Schneider ends his human history of the Adirondacks with a look at the present state of the area. Housing development and resort communities intermingled with the semi-protected forest provides the background for the environmentalist/conservationist battle that has engulfed the region for some time. The 1894 New York State Constitution states that land contained within the Forest Preserve in Adirondack Park "shall be forever kept as wild forest lands." From this point on, the fight has raged over how the park's land and resources would be used.
The second level of history that Schneider provides is the environmental history of the Adirondacks. He illustrates how, through human influences and natural occurrences, the land, wildlife, and resources changed over time. He is especially enlightening on the timber industry and how its practices and influences have effected the region. This relates to the third level of history: how humans and the environment effect one another.
Schneider takes the human side and blends it with the environments', and provides the reader with several different points to ponder and levels to understand the past. He writes in a way that his readers not only understand what he is describing, but they "feel" the Adirondacks through his words. In addition, Schneider allows the reader to understand the park today by illuminating its past.
Schneider peppers his narrative with colorful characters. Sigmund Freud, Herbert Hoover, Benjamin Harrison, Calvin Coolidge, Teddy Roosevelt, Robert Louis Stevenson, and many other notables that trod the mountains trails, hotel lobbies, or cabin porches. He does not forget the layman either, describing guides, fishermen, trappers, thieves, and loggers. This allows the reader to live through these characters, if only for a moment. They can stalk a deer or sit on the porch of their great camp in the woods. Imaginative folk can take tea on the veranda of the Saratoga Hotel or swim in Lake George. The main point is that no matter if the reader is a historian, environmentalist, booklover, or just likes a great story, they will enjoy The Adirondacks because of its great narrative, vivid descriptions, and interesting information.
Despite the great prose, however, the book does contain some problems. The endnotes are confusing to follow. The chronology is difficult to understand. Certain chapters appear out of place. For example, chapter thirteen describes the mining business in the park, listing amounts and locations of ore pockets in the 1800-1900s. The following chapter forwards to the present and covers ice climbing and the changing role of the Adirondack guide.

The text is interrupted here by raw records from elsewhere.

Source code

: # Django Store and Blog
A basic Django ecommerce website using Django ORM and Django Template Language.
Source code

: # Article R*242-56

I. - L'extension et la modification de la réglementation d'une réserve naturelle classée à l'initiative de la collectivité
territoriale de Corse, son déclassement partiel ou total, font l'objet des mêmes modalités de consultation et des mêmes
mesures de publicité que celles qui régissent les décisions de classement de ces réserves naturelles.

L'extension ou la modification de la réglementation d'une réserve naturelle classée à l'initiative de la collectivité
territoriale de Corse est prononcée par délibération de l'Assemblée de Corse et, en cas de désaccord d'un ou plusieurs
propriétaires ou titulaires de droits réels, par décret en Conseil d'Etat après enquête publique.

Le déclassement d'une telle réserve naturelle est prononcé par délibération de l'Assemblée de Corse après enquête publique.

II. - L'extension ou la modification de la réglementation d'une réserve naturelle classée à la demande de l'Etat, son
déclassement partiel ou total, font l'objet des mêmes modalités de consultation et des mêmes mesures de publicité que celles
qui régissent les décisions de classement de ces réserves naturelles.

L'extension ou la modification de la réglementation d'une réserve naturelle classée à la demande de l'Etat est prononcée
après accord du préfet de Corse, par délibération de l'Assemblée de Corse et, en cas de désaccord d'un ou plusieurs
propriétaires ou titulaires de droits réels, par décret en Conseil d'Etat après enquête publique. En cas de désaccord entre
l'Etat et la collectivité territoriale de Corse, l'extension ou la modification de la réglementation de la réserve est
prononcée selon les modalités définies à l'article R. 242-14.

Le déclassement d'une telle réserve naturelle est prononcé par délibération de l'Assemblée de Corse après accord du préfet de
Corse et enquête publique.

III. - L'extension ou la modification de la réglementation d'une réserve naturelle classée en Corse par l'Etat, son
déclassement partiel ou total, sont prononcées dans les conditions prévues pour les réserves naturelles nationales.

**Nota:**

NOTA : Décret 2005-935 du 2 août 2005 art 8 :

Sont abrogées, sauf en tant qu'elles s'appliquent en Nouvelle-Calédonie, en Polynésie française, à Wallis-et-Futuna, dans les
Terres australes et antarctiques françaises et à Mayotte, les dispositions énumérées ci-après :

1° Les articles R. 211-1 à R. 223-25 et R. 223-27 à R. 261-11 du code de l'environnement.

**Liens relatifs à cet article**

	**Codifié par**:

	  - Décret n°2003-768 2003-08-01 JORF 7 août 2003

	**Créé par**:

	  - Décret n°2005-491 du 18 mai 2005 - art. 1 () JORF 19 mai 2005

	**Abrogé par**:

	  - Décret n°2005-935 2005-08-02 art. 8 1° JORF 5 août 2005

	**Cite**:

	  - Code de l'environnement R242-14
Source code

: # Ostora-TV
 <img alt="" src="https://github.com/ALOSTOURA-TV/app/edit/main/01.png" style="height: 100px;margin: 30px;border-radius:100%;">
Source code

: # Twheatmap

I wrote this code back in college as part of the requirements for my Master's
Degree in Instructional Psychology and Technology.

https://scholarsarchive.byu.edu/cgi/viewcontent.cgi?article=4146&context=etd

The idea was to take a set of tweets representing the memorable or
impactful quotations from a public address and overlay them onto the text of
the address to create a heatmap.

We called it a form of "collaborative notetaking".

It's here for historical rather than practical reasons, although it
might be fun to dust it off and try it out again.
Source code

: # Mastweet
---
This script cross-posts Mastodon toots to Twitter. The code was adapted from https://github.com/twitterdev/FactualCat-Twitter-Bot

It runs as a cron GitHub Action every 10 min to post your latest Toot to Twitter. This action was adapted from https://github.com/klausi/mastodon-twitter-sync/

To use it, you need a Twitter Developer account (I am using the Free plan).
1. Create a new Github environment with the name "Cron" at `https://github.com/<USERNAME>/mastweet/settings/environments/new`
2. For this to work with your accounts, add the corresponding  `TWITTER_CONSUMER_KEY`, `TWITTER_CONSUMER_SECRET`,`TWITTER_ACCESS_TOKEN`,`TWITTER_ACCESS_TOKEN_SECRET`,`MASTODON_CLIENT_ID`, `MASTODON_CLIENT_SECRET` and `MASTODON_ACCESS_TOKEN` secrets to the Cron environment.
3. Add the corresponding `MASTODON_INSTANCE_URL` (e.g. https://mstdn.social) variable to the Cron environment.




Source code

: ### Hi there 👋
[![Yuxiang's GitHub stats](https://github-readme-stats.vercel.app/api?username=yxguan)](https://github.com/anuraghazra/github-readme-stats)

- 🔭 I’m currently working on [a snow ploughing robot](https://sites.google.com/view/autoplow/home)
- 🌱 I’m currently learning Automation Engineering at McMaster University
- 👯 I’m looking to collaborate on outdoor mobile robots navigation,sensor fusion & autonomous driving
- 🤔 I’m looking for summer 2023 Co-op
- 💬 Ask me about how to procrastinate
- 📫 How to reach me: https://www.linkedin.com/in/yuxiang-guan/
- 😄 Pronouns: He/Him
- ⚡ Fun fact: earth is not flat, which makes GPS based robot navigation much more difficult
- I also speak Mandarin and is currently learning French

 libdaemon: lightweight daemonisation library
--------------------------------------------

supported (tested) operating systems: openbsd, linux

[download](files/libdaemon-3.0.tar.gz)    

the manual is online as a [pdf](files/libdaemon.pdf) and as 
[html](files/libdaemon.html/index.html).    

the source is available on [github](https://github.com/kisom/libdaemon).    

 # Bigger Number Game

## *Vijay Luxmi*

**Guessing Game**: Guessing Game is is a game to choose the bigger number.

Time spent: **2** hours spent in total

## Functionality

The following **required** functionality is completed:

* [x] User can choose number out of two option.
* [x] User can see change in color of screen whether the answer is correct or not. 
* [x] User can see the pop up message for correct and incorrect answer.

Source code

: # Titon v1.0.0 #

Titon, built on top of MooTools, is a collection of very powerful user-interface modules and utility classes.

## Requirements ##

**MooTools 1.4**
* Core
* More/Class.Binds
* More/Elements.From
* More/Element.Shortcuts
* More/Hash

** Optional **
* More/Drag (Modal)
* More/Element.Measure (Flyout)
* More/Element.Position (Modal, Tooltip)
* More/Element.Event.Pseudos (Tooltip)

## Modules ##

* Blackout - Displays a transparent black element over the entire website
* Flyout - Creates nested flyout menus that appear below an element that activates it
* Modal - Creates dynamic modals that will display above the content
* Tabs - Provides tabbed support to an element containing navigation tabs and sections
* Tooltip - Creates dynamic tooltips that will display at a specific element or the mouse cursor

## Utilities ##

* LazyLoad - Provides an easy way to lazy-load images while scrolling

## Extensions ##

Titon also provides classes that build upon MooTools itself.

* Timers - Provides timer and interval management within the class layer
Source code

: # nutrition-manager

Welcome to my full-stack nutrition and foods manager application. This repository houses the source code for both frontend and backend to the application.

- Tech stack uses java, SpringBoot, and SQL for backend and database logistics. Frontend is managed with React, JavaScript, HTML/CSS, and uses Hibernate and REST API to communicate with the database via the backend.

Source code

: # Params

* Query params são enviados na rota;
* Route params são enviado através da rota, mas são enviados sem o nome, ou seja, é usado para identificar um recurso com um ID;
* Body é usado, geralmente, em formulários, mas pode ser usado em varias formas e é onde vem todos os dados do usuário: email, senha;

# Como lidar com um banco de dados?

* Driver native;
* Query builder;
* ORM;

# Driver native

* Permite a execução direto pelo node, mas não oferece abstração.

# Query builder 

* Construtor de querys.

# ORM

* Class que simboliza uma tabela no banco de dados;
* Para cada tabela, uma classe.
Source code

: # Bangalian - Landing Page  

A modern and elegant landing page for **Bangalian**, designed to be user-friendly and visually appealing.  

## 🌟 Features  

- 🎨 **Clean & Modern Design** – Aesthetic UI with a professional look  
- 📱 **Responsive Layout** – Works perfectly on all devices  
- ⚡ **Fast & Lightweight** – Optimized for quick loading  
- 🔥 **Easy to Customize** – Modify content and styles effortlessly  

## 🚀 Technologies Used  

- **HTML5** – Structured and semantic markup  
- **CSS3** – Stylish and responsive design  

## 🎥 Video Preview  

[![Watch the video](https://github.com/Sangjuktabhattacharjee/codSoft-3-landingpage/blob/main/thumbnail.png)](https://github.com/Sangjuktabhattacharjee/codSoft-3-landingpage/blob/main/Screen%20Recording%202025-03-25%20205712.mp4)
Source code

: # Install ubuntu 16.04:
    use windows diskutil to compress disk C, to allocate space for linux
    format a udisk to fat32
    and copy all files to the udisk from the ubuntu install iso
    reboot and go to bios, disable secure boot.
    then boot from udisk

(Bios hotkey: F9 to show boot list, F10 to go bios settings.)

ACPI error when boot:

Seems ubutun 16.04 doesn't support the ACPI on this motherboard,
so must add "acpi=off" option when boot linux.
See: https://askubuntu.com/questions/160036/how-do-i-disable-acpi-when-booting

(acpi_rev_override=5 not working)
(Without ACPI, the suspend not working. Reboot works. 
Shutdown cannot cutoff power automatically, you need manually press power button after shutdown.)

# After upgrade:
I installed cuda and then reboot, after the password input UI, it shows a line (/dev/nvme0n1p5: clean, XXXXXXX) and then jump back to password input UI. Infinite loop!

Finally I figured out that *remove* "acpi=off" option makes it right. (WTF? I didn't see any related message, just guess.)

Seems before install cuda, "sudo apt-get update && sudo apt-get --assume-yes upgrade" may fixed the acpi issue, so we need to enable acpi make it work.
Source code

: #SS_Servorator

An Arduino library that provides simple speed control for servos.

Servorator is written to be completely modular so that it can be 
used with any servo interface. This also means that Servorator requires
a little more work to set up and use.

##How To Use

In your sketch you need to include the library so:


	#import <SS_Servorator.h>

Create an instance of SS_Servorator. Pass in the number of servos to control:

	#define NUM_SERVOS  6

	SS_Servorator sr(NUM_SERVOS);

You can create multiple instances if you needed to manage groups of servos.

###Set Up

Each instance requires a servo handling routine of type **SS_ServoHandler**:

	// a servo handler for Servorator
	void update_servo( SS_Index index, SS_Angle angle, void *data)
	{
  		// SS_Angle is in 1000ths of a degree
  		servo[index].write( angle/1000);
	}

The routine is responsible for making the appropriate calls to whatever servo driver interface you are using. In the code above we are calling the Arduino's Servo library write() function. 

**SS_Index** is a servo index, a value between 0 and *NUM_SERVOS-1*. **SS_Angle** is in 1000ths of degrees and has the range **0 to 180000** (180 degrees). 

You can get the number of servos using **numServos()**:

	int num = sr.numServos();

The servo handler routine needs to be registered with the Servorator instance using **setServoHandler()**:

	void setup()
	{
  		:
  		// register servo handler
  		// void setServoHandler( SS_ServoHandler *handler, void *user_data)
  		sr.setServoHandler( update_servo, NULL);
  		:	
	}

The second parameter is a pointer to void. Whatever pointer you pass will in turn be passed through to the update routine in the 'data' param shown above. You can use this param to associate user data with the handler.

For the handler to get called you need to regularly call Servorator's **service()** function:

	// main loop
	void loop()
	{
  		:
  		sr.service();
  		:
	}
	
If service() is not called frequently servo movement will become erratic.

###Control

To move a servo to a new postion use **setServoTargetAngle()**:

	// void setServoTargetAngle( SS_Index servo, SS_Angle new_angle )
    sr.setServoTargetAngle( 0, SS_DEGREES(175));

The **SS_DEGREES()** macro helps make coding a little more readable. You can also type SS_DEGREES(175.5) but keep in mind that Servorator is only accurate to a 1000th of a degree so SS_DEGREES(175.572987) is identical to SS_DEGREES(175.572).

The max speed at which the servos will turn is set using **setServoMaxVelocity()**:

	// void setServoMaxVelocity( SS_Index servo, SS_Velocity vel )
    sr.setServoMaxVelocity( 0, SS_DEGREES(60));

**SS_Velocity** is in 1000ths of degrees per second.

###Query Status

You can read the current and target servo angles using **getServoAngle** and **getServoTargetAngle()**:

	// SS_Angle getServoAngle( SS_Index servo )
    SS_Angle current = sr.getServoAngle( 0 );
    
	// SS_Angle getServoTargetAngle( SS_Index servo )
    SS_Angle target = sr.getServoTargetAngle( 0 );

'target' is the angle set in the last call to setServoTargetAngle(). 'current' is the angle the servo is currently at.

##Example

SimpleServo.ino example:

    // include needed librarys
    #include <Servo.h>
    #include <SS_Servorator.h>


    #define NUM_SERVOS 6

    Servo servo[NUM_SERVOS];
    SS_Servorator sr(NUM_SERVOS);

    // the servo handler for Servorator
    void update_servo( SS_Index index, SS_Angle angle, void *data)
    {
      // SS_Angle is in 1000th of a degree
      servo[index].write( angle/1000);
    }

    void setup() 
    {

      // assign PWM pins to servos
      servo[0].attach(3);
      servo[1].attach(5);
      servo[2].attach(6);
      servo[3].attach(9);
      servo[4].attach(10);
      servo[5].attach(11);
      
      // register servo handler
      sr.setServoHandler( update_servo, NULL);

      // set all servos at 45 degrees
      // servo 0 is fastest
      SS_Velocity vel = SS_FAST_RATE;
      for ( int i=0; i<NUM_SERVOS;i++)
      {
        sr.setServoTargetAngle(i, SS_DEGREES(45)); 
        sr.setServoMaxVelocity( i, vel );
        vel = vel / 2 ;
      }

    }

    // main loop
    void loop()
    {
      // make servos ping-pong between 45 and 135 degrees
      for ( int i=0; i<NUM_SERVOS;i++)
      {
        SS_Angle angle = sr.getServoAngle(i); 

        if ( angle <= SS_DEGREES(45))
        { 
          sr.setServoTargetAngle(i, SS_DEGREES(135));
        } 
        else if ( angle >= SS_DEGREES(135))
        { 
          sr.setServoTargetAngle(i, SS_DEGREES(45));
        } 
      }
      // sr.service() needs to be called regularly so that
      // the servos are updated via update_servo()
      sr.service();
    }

In chapter fifteen, Schneider moves into the past again, and lists the authors and artists that frequented the area in the nineteenth century, ending with Dr. Edward L. Trudeau's Adirondack Cottage Sanitarium.
Although the chapter on ice climbing and the "new" Adirondack guide is important, its location in the text is questionable. Lastly, several chapters are less than three or four pages long. The reader may have been better served if this information was integrated into the other chapters. Perhaps a stronger editing hand could have solved some of the problems.
Although The Adirondacks contains a few minor problems, they do not take away from this great history or the author's ability to tell a worthwhile and interesting story.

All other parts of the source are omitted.